Dual Learning for Large Vocabulary On-Device ASR
Peyser, Cal, Huang, Ronny, Sainath, Tara, Prabhavalkar, Rohit, Picheny, Michael, Cho, Kyunghyun
Dual learning is a paradigm for semi-supervised machine learning that seeks to leverage unsupervised data by solving two opposite tasks at once. In this scheme, each model is used to generate pseudo-labels for unlabeled examples that are used to train the other model. Dual learning has seen some use in speech processing by pairing ASR and TTS as dual tasks. However, these results mostly address only the case of using unpaired examples to compensate for very small supervised datasets, and mostly on large, non-streaming models. Dual learning has not yet been proven effective for using unsupervised data to improve realistic on-device streaming models that are already trained on large supervised corpora. We provide this missing piece though an analysis of an on-device-sized streaming conformer trained on the entirety of Librispeech, showing relative WER improvements of 10.7%/5.2% without an LM and 11.7%/16.4% with an LM.

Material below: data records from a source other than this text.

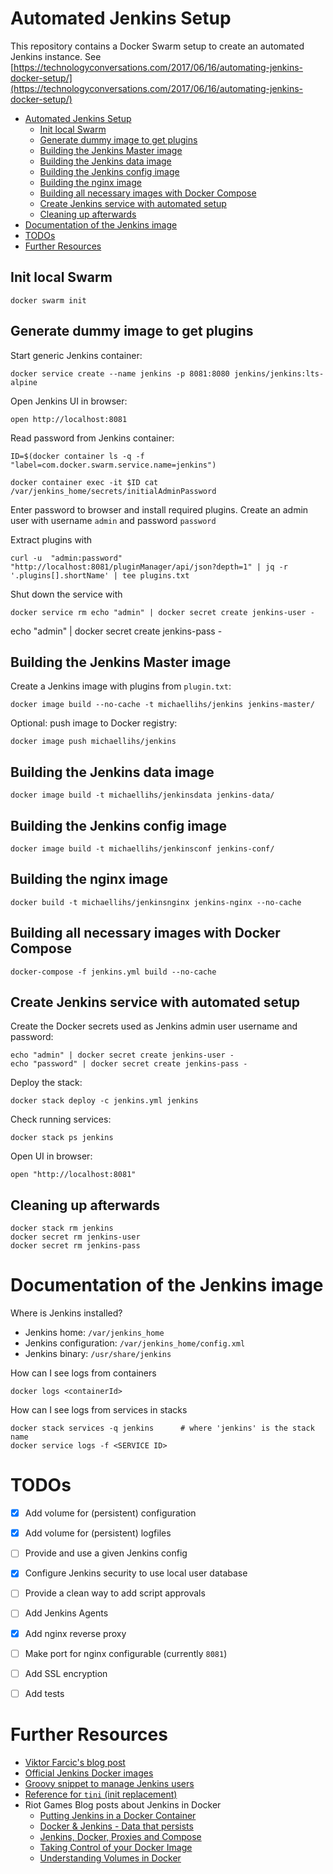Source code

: Automated Jenkins Setup
=======================

This repository contains a Docker Swarm setup to create an automated
Jenkins instance. See [https://technologyconversations.com/2017/06/16/automating-jenkins-docker-setup/](https://technologyconversations.com/2017/06/16/automating-jenkins-docker-setup/)


[TOC levels=1-3]: # " "
- [Automated Jenkins Setup](#automated-jenkins-setup)
    - [Init local Swarm](#init-local-swarm)
    - [Generate dummy image to get plugins](#generate-dummy-image-to-get-plugins)
    - [Building the Jenkins Master image](#building-the-jenkins-master-image)
    - [Building the Jenkins data image](#building-the-jenkins-data-image)
    - [Building the Jenkins config image](#building-the-jenkins-config-image)
    - [Building the nginx image](#building-the-nginx-image)
    - [Building all necessary images with Docker Compose](#building-all-necessary-images-with-docker-compose)
    - [Create Jenkins service with automated setup](#create-jenkins-service-with-automated-setup)
    - [Cleaning up afterwards](#cleaning-up-afterwards)
- [Documentation of the Jenkins image](#documentation-of-the-jenkins-image)
- [TODOs](#todos)
- [Further Resources](#further-resources)


Init local Swarm
----------------

    docker swarm init


Generate dummy image to get plugins
-----------------------------------

Start generic Jenkins container:

    docker service create --name jenkins -p 8081:8080 jenkins/jenkins:lts-alpine

Open Jenkins UI in browser:
    
    open http://localhost:8081

Read password from Jenkins container:

    ID=$(docker container ls -q -f "label=com.docker.swarm.service.name=jenkins")
     
    docker container exec -it $ID cat /var/jenkins_home/secrets/initialAdminPassword
    
Enter password to browser and install required plugins. Create an admin user with username `admin` and password `password`

Extract plugins with

    curl -u  "admin:password" "http://localhost:8081/pluginManager/api/json?depth=1" | jq -r '.plugins[].shortName' | tee plugins.txt

Shut down the service with

    docker service rm echo "admin" | docker secret create jenkins-user -
echo "admin" | docker secret create jenkins-pass -


Building the Jenkins Master image
---------------------------------

Create a Jenkins image with plugins from `plugin.txt`:

    docker image build --no-cache -t michaellihs/jenkins jenkins-master/

Optional: push image to Docker registry:

    docker image push michaellihs/jenkins


Building the Jenkins data image
-------------------------------

    docker image build -t michaellihs/jenkinsdata jenkins-data/


Building the Jenkins config image
---------------------------------

    docker image build -t michaellihs/jenkinsconf jenkins-conf/


Building the nginx image
------------------------

    docker build -t michaellihs/jenkinsnginx jenkins-nginx --no-cache


Building all necessary images with Docker Compose
-------------------------------------------------

    docker-compose -f jenkins.yml build --no-cache


Create Jenkins service with automated setup
-------------------------------------------

Create the Docker secrets used as Jenkins admin user username and password:

    echo "admin" | docker secret create jenkins-user -
    echo "password" | docker secret create jenkins-pass -

Deploy the stack:

    docker stack deploy -c jenkins.yml jenkins

Check running services:

    docker stack ps jenkins

Open UI in browser:

    open "http://localhost:8081"


Cleaning up afterwards
----------------------

    docker stack rm jenkins
    docker secret rm jenkins-user
    docker secret rm jenkins-pass


Documentation of the Jenkins image
==================================

Where is Jenkins installed?

* Jenkins home: `/var/jenkins_home`
* Jenkins configuration: `/var/jenkins_home/config.xml`
* Jenkins binary: `/usr/share/jenkins`


How can I see logs from containers

    docker logs <containerId>

How can I see logs from services in stacks

    docker stack services -q jenkins      # where 'jenkins' is the stack name
    docker service logs -f <SERVICE ID>


TODOs
=====

- [x] Add volume for (persistent) configuration
- [x] Add volume for (persistent) logfiles
- [ ] Provide and use a given Jenkins config
- [x] Configure Jenkins security to use local user database
- [ ] Provide a clean way to add script approvals
- [ ] Add Jenkins Agents
- [x] Add nginx reverse proxy
- [ ] Make port for nginx configurable (currently `8081`)
- [ ] Add SSL encryption
- [ ] Add tests


Further Resources
=================

- [Viktor Farcic's blog post](https://technologyconversations.com/2017/06/16/automating-jenkins-docker-setup/)
- [Official Jenkins Docker images](https://github.com/jenkinsci/docker)
- [Groovy snippet to manage Jenkins users](https://gist.github.com/jnbnyc/c6213d3d12c8f848a385)
- [Reference for `tini` (init replacement)](https://github.com/krallin/tini)
- Riot Games Blog posts about Jenkins in Docker
  * [Putting Jenkins in a Docker Container](https://engineering.riotgames.com/news/putting-jenkins-docker-container)
  * [Docker & Jenkins - Data that persists](https://engineering.riotgames.com/news/docker-jenkins-data-persists)
  * [Jenkins, Docker, Proxies and Compose](https://engineering.riotgames.com/news/jenkins-docker-proxies-and-compose)
  * [Taking Control of your Docker Image](https://engineering.riotgames.com/news/taking-control-your-docker-image)
  * [Understanding Volumes in Docker](http://container-solutions.com/understanding-volumes-docker/)
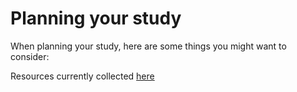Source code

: # Planning your study

When planning your study, here are some things you might want to consider:

Resources currently collected [here](reproducible_neuroimaging_research.md#Reproducible-neuroimaging-research)

<!--
* [Reusing data]
* [Defining your terms and your task]
* [Ontologies]
* [Piloting]
* [Pre-registration]
* [Optimizing your design]
* [Design efficiency]
* [Power]
* [For MVPA: same analysis approach]
* [Defining your region of interest]
* [Using previous results]
* [Localizers]
* [Atlases]
* [Non-standard templates]
* [Stimuli presentation software]
 * [psychopy]
 * [expyriment]
 * [psychtoolbox]
* [Existing protocols] -->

Improving Performance of End-to-End ASR on Numeric Sequences
Peyser, Cal, Zhang, Hao, Sainath, Tara N., Wu, Zelin
Recognizing written domain numeric utterances (e.g. I need $1.25.) can be challenging for ASR systems, particularly when numeric sequences are not seen during training. This out-of-vocabulary (OOV) issue is addressed in conventional ASR systems by training part of the model on spoken domain utterances (e.g. I need one dollar and twenty five cents.), for which numeric sequences are composed of in-vocabulary numbers, and then using an FST verbalizer to denormalize the result. Unfortunately, conventional ASR models are not suitable for the low memory setting of on-device speech recognition. E2E models such as RNN-T are attractive for on-device ASR, as they fold the AM, PM and LM of a conventional model into one neural network. However, in the on-device setting the large memory footprint of an FST denormer makes spoken domain training more difficult. In this paper, we investigate techniques to improve E2E model performance on numeric data. We find that using a text-to-speech system to generate additional numeric training data, as well as using a small-footprint neural network to perform spoken-to-written domain denorming, yields improvement in several numeric classes. In the case of the longest numeric sequences, we see reduction of WER by up to a factor of 8.